Pinburgh from Douglas Cooper on Vimeo.
A video titled “Pinburg” is making the Internet rounds these days. I have to share it here as this week’s image because it’s so fascinating to watch. The animated film takes us into one of Cooper’s monochromatic murals depicting Pittsburgh’s industrial landscape and hillside neighborhoods. No matter how hectic your day is, do yourself a favor and lift your spirits by taking time to watch the five-minute video (be sure to view it in full-screen mode with sound). In fact, maybe this would be a good way to start every day.
Douglas Cooper, a professor at Carnegie Mellon University’s School of Architecture, creates amazing charcoal-on-paper murals which emphasize Pittsburgh’s topography. The sidewalk stairways, which ascend to steep hillside neighborhoods and descend to the industrial river valleys, are somewhat reminiscent of M.C. Escher’s drawings. Cooper’s panoramas are filled with complex details for the viewer to discover – framed inside lighted windows, on porches, in passing trolleys and trains, and other surprising places within the scene. Many of these details show people engaged in activities, some of them based on memories of elderly Pittsburghers he has interviewed as part of his creative process.

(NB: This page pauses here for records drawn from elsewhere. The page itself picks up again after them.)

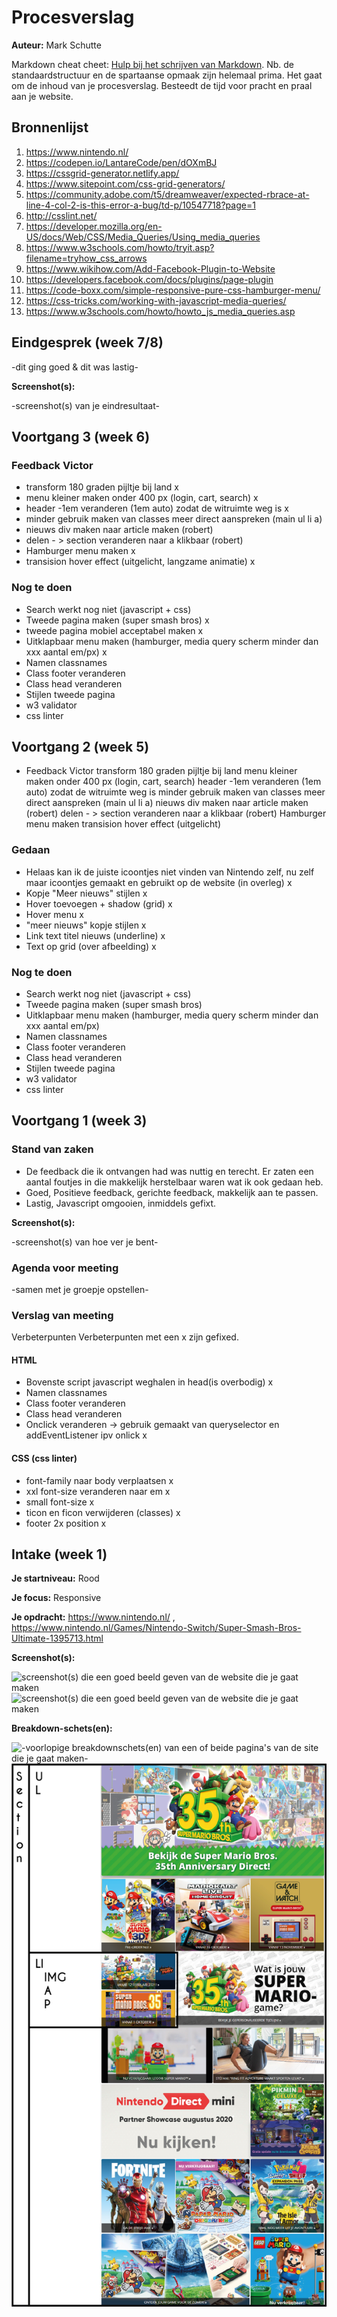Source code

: # Procesverslag
**Auteur:** Mark Schutte

Markdown cheat cheet: [Hulp bij het schrijven van Markdown](https://github.com/adam-p/markdown-here/wiki/Markdown-Cheatsheet). Nb. de standaardstructuur en de spartaanse opmaak zijn helemaal prima. Het gaat om de inhoud van je procesverslag. Besteedt de tijd voor pracht en praal aan je website.



## Bronnenlijst
1. https://www.nintendo.nl/
2. https://codepen.io/LantareCode/pen/dOXmBJ
3. https://cssgrid-generator.netlify.app/
4. https://www.sitepoint.com/css-grid-generators/ 
5. https://community.adobe.com/t5/dreamweaver/expected-rbrace-at-line-4-col-2-is-this-error-a-bug/td-p/10547718?page=1
6. http://csslint.net/
7. https://developer.mozilla.org/en-US/docs/Web/CSS/Media_Queries/Using_media_queries
8. https://www.w3schools.com/howto/tryit.asp?filename=tryhow_css_arrows
9. https://www.wikihow.com/Add-Facebook-Plugin-to-Website
10. https://developers.facebook.com/docs/plugins/page-plugin
11. https://code-boxx.com/simple-responsive-pure-css-hamburger-menu/
12. https://css-tricks.com/working-with-javascript-media-queries/
13. https://www.w3schools.com/howto/howto_js_media_queries.asp

## Eindgesprek (week 7/8)

-dit ging goed & dit was lastig-

**Screenshot(s):**

-screenshot(s) van je eindresultaat-



## Voortgang 3 (week 6)
### Feedback Victor
- transform 180 graden pijltje bij land x
- menu kleiner maken onder 400 px (login, cart, search) x
- header -1em veranderen (1em auto) zodat de witruimte weg is x
- minder gebruik maken van classes meer direct aanspreken (main ul li a)
- nieuws div maken naar article maken (robert)
- delen - > section veranderen naar a klikbaar (robert)
- Hamburger menu maken x
- transision hover effect (uitgelicht, langzame animatie) x


### Nog te doen
- Search werkt nog niet (javascript + css)
- Tweede pagina maken (super smash bros) x
- tweede pagina mobiel acceptabel maken x
- Uitklapbaar menu maken (hamburger, media query scherm minder dan xxx aantal em/px) x
- Namen classnames
- Class footer veranderen
- Class head veranderen
- Stijlen tweede pagina
- w3 validator
- css linter



## Voortgang 2 (week 5)
- Feedback Victor
transform 180 graden pijltje bij land
menu kleiner maken onder 400 px (login, cart, search)
header -1em veranderen (1em auto) zodat de witruimte weg is
minder gebruik maken van classes meer direct aanspreken (main ul li a)
nieuws div maken naar article maken (robert)
delen - > section veranderen naar a klikbaar (robert)
Hamburger menu maken
transision hover effect (uitgelicht) 


### Gedaan
- Helaas kan ik de juiste icoontjes niet vinden van Nintendo zelf, nu zelf maar icoontjes gemaakt en gebruikt op de website (in overleg) x
- Kopje "Meer nieuws" stijlen x
- Hover toevoegen + shadow (grid) x
- Hover menu x
- "meer nieuws" kopje stijlen x
- Link text titel nieuws (underline) x
- Text op grid (over afbeelding) x

### Nog te doen
- Search werkt nog niet (javascript + css)
- Tweede pagina maken (super smash bros)
- Uitklapbaar menu maken (hamburger, media query scherm minder dan xxx aantal em/px)
- Namen classnames
- Class footer veranderen
- Class head veranderen
- Stijlen tweede pagina
- w3 validator
- css linter

## Voortgang 1 (week 3)

### Stand van zaken

- De feedback die ik ontvangen had was nuttig en terecht. Er zaten een aantal foutjes in die makkelijk herstelbaar waren wat ik ook gedaan heb.
- Goed, Positieve feedback, gerichte feedback, makkelijk aan te passen. 
- Lastig, Javascript omgooien, inmiddels gefixt.


**Screenshot(s):**

-screenshot(s) van hoe ver je bent-

### Agenda voor meeting

-samen met je groepje opstellen-

### Verslag van meeting

Verbeterpunten
Verbeterpunten met een x zijn gefixed.
#### HTML
* Bovenste script javascript weghalen in head(is overbodig) x
* Namen classnames
* Class footer veranderen
* Class head veranderen
* Onclick veranderen -> gebruik gemaakt van queryselector en addEventListener ipv onlick x

#### CSS (css linter)
* font-family naar body verplaatsen x
* xxl font-size veranderen naar em x
* small font-size x
* ticon en ficon verwijderen  (classes) x
* footer 2x position x

## Intake (week 1)

**Je startniveau:** Rood

**Je focus:** Responsive

**Je opdracht:** https://www.nintendo.nl/ , https://www.nintendo.nl/Games/Nintendo-Switch/Super-Smash-Bros-Ultimate-1395713.html

**Screenshot(s):**

![screenshot(s) die een goed beeld geven van de website die je gaat maken](Extra/nintendo.png)
![screenshot(s) die een goed beeld geven van de website die je gaat maken](Extra/nintendogame.png)

**Breakdown-schets(en):**

![-voorlopige breakdownschets(en) van een of beide pagina's van de site die je gaat maken-](Extra/nintendobreakdown.png)
![-voorlopige breakdownschets(en) van een of beide pagina's van de site die je gaat maken-](Extra/nintendobreakdownsection.png)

Each time I see Cooper’s work on exhibition I’m transfixed, pulled into the scene in a very physical sense. Am I standing in the gallery, or am I standing inside the drawing? The scenes seem to be from multiple viewpoints and angles, yet merge together as vignettes that tell a story.
Doug Cooper’s first urban mural (created in 1992-93 as a work in progress at the Carnegie Museum of Art) is now on permanent display at the Senator John Heinz Regional History Center in Pittsburgh. Concept Art Gallery, in Pittsburgh’s Regent Square neighborhood, has smaller drawings by Cooper on display. To see more of Cooper’s work via the Concept Art Gallery website, click here. Cooper’s book, Steel Shadows: Murals and Drawing of Pittsburgh (University of Pittsburgh Press, 2000) is also still available in the paperback edition (144 pages, 11 x 9).
If you’ve read this far and still haven’t clicked on the “Pinburg” video, go ahead. Do it now. Indulge. Release your inner Yinzer.